Comme ses contemporains, il va d’abord utiliser, dans son travail, les six bases à sa disposition : la rose, le jasmin, la fleur d’oranger, la cassie, la tubéreuse, la violette. À quoi sont venues s’ajouter la jonquille, le narcisse, le réséda, le lilas et l’aubépine. Avec elles, un parfumeur pouvait, en jouant sur les essences et les infusions, imiter à peu près toutes les senteurs florales.

À l’image du musicien, le parfumeur doit donc, selon lui, composer des bouquets comme on compose des accords, selon les lois de l’harmonie. « Il y a des odeurs, précise-t-il, qui n’admettent ni dièses ni bémols, et il y en a d’autres qui feraient presque une gamme à elles seules, grâce à leurs diverses nuances […] Lorsqu’un parfumeur veut faire un bouquet d’odeurs primitives, il doit prendre des odeurs qui s’accordent ensemble ; le parfum sera alors harmonieux […] Quand on fait un bouquet de plusieurs parfums, il faut les mélanger pour que, rapprochés, ils fassent un contraste. »

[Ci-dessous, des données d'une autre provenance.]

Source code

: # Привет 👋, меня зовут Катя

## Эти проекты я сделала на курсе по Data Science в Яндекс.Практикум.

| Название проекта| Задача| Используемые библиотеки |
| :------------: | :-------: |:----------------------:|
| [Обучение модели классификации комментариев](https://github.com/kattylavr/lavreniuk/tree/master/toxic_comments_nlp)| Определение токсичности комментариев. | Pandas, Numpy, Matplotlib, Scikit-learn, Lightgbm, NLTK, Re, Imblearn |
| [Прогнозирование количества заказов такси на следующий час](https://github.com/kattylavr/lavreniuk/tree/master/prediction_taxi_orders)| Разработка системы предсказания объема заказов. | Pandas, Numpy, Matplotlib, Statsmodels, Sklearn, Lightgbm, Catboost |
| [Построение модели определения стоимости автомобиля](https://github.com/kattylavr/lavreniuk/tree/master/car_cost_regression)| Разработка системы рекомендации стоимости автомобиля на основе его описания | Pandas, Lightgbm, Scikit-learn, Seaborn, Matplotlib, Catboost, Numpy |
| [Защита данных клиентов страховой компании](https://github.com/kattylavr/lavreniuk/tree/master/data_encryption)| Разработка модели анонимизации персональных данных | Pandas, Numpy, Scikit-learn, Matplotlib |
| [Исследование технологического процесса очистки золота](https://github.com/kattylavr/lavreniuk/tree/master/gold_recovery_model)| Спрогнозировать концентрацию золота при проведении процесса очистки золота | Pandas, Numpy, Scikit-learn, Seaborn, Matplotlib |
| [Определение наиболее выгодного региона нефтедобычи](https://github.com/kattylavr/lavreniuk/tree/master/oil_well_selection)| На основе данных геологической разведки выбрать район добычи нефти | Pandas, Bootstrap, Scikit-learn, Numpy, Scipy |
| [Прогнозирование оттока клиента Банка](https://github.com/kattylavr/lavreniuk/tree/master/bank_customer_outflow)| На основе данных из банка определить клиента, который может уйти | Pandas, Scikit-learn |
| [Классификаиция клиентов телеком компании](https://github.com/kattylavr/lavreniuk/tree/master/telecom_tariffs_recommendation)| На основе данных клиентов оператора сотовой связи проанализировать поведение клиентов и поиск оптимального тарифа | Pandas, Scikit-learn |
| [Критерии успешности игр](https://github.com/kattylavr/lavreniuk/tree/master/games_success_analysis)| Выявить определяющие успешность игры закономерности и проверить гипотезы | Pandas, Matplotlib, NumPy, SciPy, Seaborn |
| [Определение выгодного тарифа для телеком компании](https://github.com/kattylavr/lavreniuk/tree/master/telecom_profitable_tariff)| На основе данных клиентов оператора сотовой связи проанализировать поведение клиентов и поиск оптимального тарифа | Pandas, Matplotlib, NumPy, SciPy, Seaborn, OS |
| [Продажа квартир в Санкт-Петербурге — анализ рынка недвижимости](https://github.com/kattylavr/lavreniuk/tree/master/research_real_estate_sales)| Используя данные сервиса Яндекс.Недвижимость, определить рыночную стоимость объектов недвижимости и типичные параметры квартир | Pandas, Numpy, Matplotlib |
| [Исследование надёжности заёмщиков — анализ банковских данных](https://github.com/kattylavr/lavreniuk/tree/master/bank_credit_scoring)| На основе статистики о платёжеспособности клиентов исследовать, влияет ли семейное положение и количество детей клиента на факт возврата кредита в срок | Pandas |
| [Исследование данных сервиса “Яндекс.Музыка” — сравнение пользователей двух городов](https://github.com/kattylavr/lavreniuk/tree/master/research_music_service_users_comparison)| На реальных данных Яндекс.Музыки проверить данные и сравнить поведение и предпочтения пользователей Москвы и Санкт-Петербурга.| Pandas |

Il se reconnut dans cette esthétique fin de siècle initiée par J.K. Huysmans. Qu’une création olfactive élevée ainsi au rang d’œuvre d’art soit ainsi appréciée par celui dont l’odorat a été éduqué au point de ne plus pouvoir « confondre au premier abord un bouquet créé par un sincère artiste avec un pot-pourri fabriqué par un industriel » ne pouvait qu’enchanter Guerlain.

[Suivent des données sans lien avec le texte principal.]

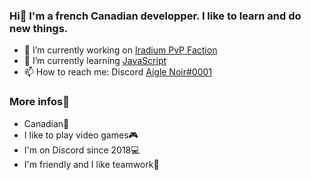 ### Hi👋 I'm a french Canadian developper. I like to learn and do new things.

- 🔭 I’m currently working on [Iradium PvP Faction](https://iradium.net/)
- 🌱 I’m currently learning [JavaScript](https://www.javascript.com/)
- 📫 How to reach me: Discord [Aigle Noir#0001](#)

### More infos📃
- Canadian🍁
- I like to play video games🎮
- I'm on Discord since 2018💻
- I'm friendly and I like teamwork🤝

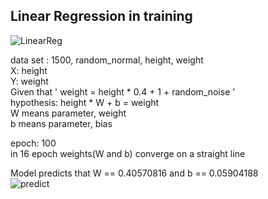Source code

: ## Linear Regression in training
![LinearReg](https://user-images.githubusercontent.com/86847564/143281799-575b292b-b68d-4dad-bb19-ba290360a172.gif)

data set : 1500, random_normal, height, weight  
X: height  
Y: weight  
Given that ' weight = height * 0.4 + 1 + random_noise '    
hypothesis: height * W + b = weight  
W means parameter, weight  
b means parameter, bias  

epoch: 100  
in 16 epoch weights(W and b) converge on a straight line  

Model predicts that W == 0.40570816 and b == 0.05904188  
![predict](https://user-images.githubusercontent.com/86847564/143284579-bf6a1055-6c60-4345-bb64-19af9be0da51.png)
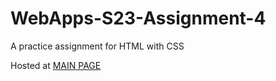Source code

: # WebApps-S23-Assignment-4
A practice assignment for HTML with CSS


Hosted at <a href="https://44-563-web-apps-s23.github.io/44563-webapps-s23-assignment4-Saikiran174/">MAIN PAGE</a>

Que ce soit chez Maupassant ou chez Proust, la vie tout entière est baignée de parfums : les arbres, les fleurs, le sol, l’eau mais aussi les choses mortes auxquelles la vie a communiqué de mystérieux effluves, le vieux livre aux feuillets jaunis, la soie fanée d’une robe, les gants oubliés, toutes ces choses qui ont conservé, dans leur matière même, l’odeur du passé.

Chez Jacques, ce thème du parfum souvenir s’impose de façon mystérieuse. Tout fait alors écho en lui et se transforme en formules qui, telles des partitions musicales, finiront par écrire une symphonie, un opéra de senteurs.

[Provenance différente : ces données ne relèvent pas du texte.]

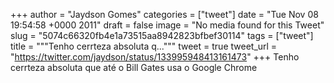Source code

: 
+++
author = "Jaydson Gomes"
categories = ["tweet"]
date = "Tue Nov 08 19:54:58 +0000 2011"
draft = false
image = "No media found for this Tweet"
slug = "5074c66320fb4e1a73515aa8942823bfbef30114"
tags = ["tweet"]
title = """Tenho cerrteza absoluta q..."""
tweet = true
tweet_url = "https://twitter.com/jaydson/status/133995948413161473"
+++
Tenho cerrteza absoluta que até o Bill Gates usa o Google Chrome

« Nahéma », qui sort en 1979, est construit sur la structure du Boléro de Ravel, tout entier dévoué à la rose. Il a été créé en l’honneur de Catherine Deneuve, que Jean-Paul considère comme l’une des plus belles femmes du monde.
Le nom était tiré d’un conte oriental relatant l’histoire de deux princesses, Nahéma, la passionnée, et Mahane, la douce, dont le secret de la destinée était enfermé dans un coffre…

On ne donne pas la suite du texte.